· Deliverable Length: Risk Assessment and Narrative of 600
At a minimum, you will identify 4 assets and complete the row for each one. Once you have completed the table, you will provide 600 words discussing your thought processes on the related assets and the identified risk. Please make sure that you cite the relevant sources of information that you used to define the information you provided in your table.
Note: The scenario that you choose will be the scenario that you will continue to use throughout the rest of the course. This will lead to the completion of your Key Assignment in Phase 5.
Scenarios
- Scenario 1: You are tasked by your supervisor to develop a risk assessment for your organization, Triangle. Triangle is a manufacturer of HVAC components headquartered in Clarksville, TN. This area has a history of flooding, tornadoes, and the occasional severe winter storms. Your supervisor is concerned with these naturally occurring events and would like your risk assessment to address these specifically and include any other risks that you identify.
- Scenario 2: You are an employee of Do It Yourself, a large chain of home improvement stores with locations all across the United States. Your supervisor is concerned with the recent increase of cyber-attacks on major retailers and would like for you to conduct a risk assessment that focuses on that area and include any other identified risks that are not cyber-attack-related but still focus on information technology.
INSTRUCTIONS:
· Column 1: Compile a list of assets (people, facilities, machinery, equipment, raw materials, finished goods, information technology, etc.) in the left column.
· Column 2: For each asset, list hazards (review the “Risk Assessment” page from Ready Business) that could cause an impact. Since multiple hazards could impact each asset, you will probably need more than one row for each asset. You can group assets together as necessary to reduce the total number of rows but use a separate row to assess those assets that are highly valued or critical.
· Column 3: For each hazard consider both high probability/low impact scenarios and low probability/high impact scenarios.
· Column 4: As you assess potential impacts, identify any vulnerabilities or weaknesses in the asset that would make it susceptible to loss. These vulnerabilities are opportunities for hazard prevention or risk mitigation. Record opportunities for prevention and mitigation in column 4.
· Column 5: Estimate the probability that the scenarios will occur on a scale of “L” for low, “M” for medium and “H” for high.
· Columns 6-10: Analyze the potential impact of the hazard scenario in columns 6 – 10. Rate impacts “L” for low, “M” for medium and “H”
· for high.
· Column 8: Information from the business impact analysis should be used to rate the impact on “Operations.”
· Column 10: The “entity” column is used to estimate potential financial, regulatory, contractual, and brand/image/reputation impacts.
· Column 11: The “Overall Hazard Rating” is a two-letter combination of the rating for “probability of occurrence” (column 5) and the highest rating in columns 6 – 10 (impacts on people, property, operations, environment, and entity).
· Carefully review scenarios with potential impacts rated as “moderate” or “high.” Consider whether action can be taken to prevent the scenario or to reduce the potential impacts.
Part II
· Deliverable Length: Complete Business Impact Analysis Worksheet and Narrative of 600 words
In Phase 1, you completed a risk assessment based on a scenario that you selected. You will use this information to complete a business impact analysis worksheet. It is important to understand that normally, a subject matter expert of the department would be completing this document, as he or she would have the best insight on the operational and financial impact if a threat or risk were to occur. For example, if you were to conduct this analysis on the human resources (HR) department, the HR manager would be the most likely candidate to complete the worksheet because he or she is in a better position to understand how a risk would impact the department.

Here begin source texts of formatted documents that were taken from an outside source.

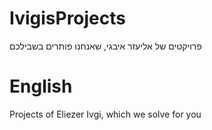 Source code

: # IvigisProjects
פרויקטים של אליעזר איבגי, שאנחנו פותרים בשבילכם
# English
Projects of Eliezer Ivgi, which we solve for you
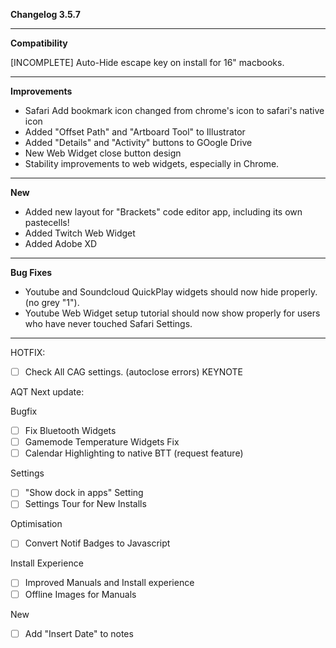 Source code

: **Changelog 3.5.7**

----
**Compatibility**

[INCOMPLETE] Auto-Hide escape key on install for 16" macbooks.

----
**Improvements**
<br>
- Safari Add bookmark icon changed from chrome's icon to safari's native icon
- Added "Offset Path" and "Artboard Tool" to Illustrator
- Added "Details" and "Activity" buttons to GOogle Drive
- New Web Widget close button design
- Stability improvements to web widgets, especially in Chrome.

----
**New**
<br>
- Added new layout for "Brackets" code editor app, including its own pastecells!
- Added Twitch Web Widget
- Added Adobe XD

----
**Bug Fixes**
<br>
- Youtube and Soundcloud QuickPlay widgets should now hide properly. (no grey "1").
- Youtube Web Widget setup tutorial should now show properly for users who have never touched Safari Settings.

------------------
HOTFIX:
- [ ] Check All CAG settings.  (autoclose errors) KEYNOTE

AQT Next update:

Bugfix
- [ ] Fix Bluetooth Widgets
- [ ] Gamemode Temperature Widgets Fix
- [ ] Calendar Highlighting to native BTT (request feature)

Settings
- [ ] "Show dock in apps" Setting
- [ ] Settings Tour for New Installs

Optimisation
- [ ] Convert Notif Badges to Javascript

Install Experience
- [ ] Improved Manuals and Install experience
- [ ] Offline Images for Manuals

New
- [ ] Add "Insert Date" to notes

For this assignment, you will complete the Business Impact Analysis Worksheet.
Click here to download the Business Impact Analysis Worksheet (FEMA, 2014).
Using the risk assessment, you created in Phase 1 and acting as the representative of the information technology department, complete the business impact analysis worksheet. For each risk you identified, you will complete a row on the worksheet that outlines the operational and financial impact.
Once you have completed the worksheet, you will provide a narrative of 600–800 words that discusses your thought process on completing the worksheet. Make sure that you cite your sources of information according to the undergraduate writing guide available in the library.
Part III
· Deliverable Length: 10 slides with 100 words speaker notes per slide
For this assignment, you will create a PowerPoint presentation discussing site strategies. A site refers to the organization using a separate physical location to set up operations in the event the original location is compromised (e.g., the main headquarters lost power due to a storm). Sites are considered exclusive or shared. Exclusive means that the organization controls the site which can be configured as hot, warm, cold, or mobile. Shared means that the organization is sharing the site for a moment in time, purchasing a service, or has an agreement with another organization to share resources.
Your presentation will be 10 slides with 1 slide for the title and 1 slide for references, leaving 7–13 slides in which you will discuss exclusive and shared sites and the purpose for which they are used. Each slide will have, at a minimum, a 100-word narrative in the Notes section of the slide.